Sound And Fury Over Jews For Jesus Ads


WABC TalkRadio is giving Jews an earache. Despite numerous complaints, the popular AM radio station has refused to stop running an ad from the Jews for Jesus group that many Jewish leaders term offensive.

As a result, hundreds of New York pulpit rabbis have been asked to encourage congregants to protest to WABC management.

"We urge you to inform congregants to strongly and civilly voice their opinions," according to a "community action alert" recently faxed to hundreds of rabbis and community leaders by the Jewish Community Relations Council of New York.

The alert calls the ad "an affront" and notes that Jewish leaders of all denominations agree that Messianic Judaism (which calls for belief in Jesus as God) is not compatible with Judaism. It also urges congregants to express their "personal pain" to WABC management.

The controversial ads prompted hours of radio discussion last week.

"We’ve gotten a lot of complaints," said Philip Abramowitz, director of JCRC’s Task Force on Missionaries and Cults. "This is very disconcerting for the Jewish community."

Agudath Israel of America has also launched an e-mail campaign against WABC.

The radio ad, which first aired last year, is part of the annual Jews for Jesus summer missionizing campaign targeting New York City. WABC and WOR both ran the spot last year. WOR decided against running it this year, said station general manager Bob Bruno, who called the decision "very difficult." WABC program director Phil Boyce did not return phone calls from The Jewish Week.

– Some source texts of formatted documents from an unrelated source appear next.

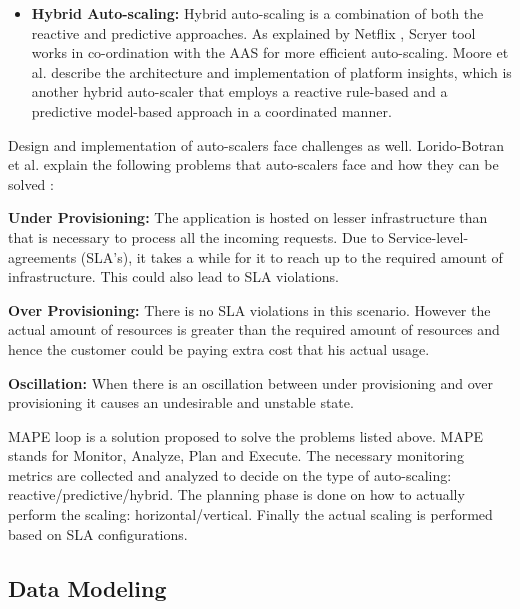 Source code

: \documentclass[article,type=msc,colorback,12pt,accentcolor=tud8b,table]{tudthesis}
\begin{document}
\begin{itemize}
\item{\textbf{Hybrid Auto-scaling: }} Hybrid auto-scaling is a combination of both the reactive and predictive approaches. As explained by Netflix \cite{Scryer1}, Scryer tool works in co-ordination with the AAS for more efficient auto-scaling. Moore et al.\cite{moore2013coordinated} describe the architecture and implementation of platform insights, which is another hybrid auto-scaler that employs a reactive rule-based and a predictive model-based approach in a coordinated manner.
\end{itemize}
Design and implementation of auto-scalers face challenges as well. Lorido-Botran et al. explain the following problems that auto-scalers face and how they can be solved \cite{lorido2014review}:
\begin{description}
	\item{\textbf{Under Provisioning:}} The application is hosted on lesser infrastructure than that is necessary to process all the incoming requests. Due to Service-level-agreements (SLA's), it takes a while for it to reach up to the required amount of infrastructure. This could also lead to SLA violations.
	
	\item{\textbf{Over Provisioning:}} There is no SLA violations in this scenario. However the actual amount of resources is greater than the required amount of resources and hence the customer could be paying extra cost that his actual usage.
	
	\item{\textbf{Oscillation:}}
		When there is an oscillation between under provisioning and over provisioning it causes an undesirable and unstable state. 
\end{description}

MAPE loop is a solution proposed to solve the problems listed above\cite{lorido2014review}. MAPE stands for Monitor, Analyze, Plan and Execute. The necessary monitoring metrics are collected and analyzed to decide on the type of auto-scaling: reactive/predictive/hybrid. The planning phase is done on how to actually perform the scaling: horizontal/vertical. Finally the actual scaling is performed based on SLA configurations.

	\subsection{Data Modeling}
	
\end{document}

The 60-second spot opens with the strains of "Hava Negilah" followed by a male announcer who says "If you’re Jewish, there’s a book that must be on your must-read list." He proceeds to push "Testimonies," a free book that relates the stories of 16 Jews who believe Jesus is the Messiah.

"Now you probably think that’s about as Jewish as, well, … a pork chop," the announcer says with flair. "But this book could change your thinking." He pauses. "About Jesus, not pork chops."

Jewish critics contend the station would never accept an ad from a group advocating that Christians abandon Christ.

"If a Confederate flag can be moved by a state legislature out of consideration for the feelings of citizens, is it too much to ask that a respected radio station shun a campaign that deeply pains a religious group, that insults the memory of its countless martyrs who died rather than abandon their ancestral faith," Agudah spokesman Avi Shafran wrote in an e-mail. Shafran termed the ads "fraudulent."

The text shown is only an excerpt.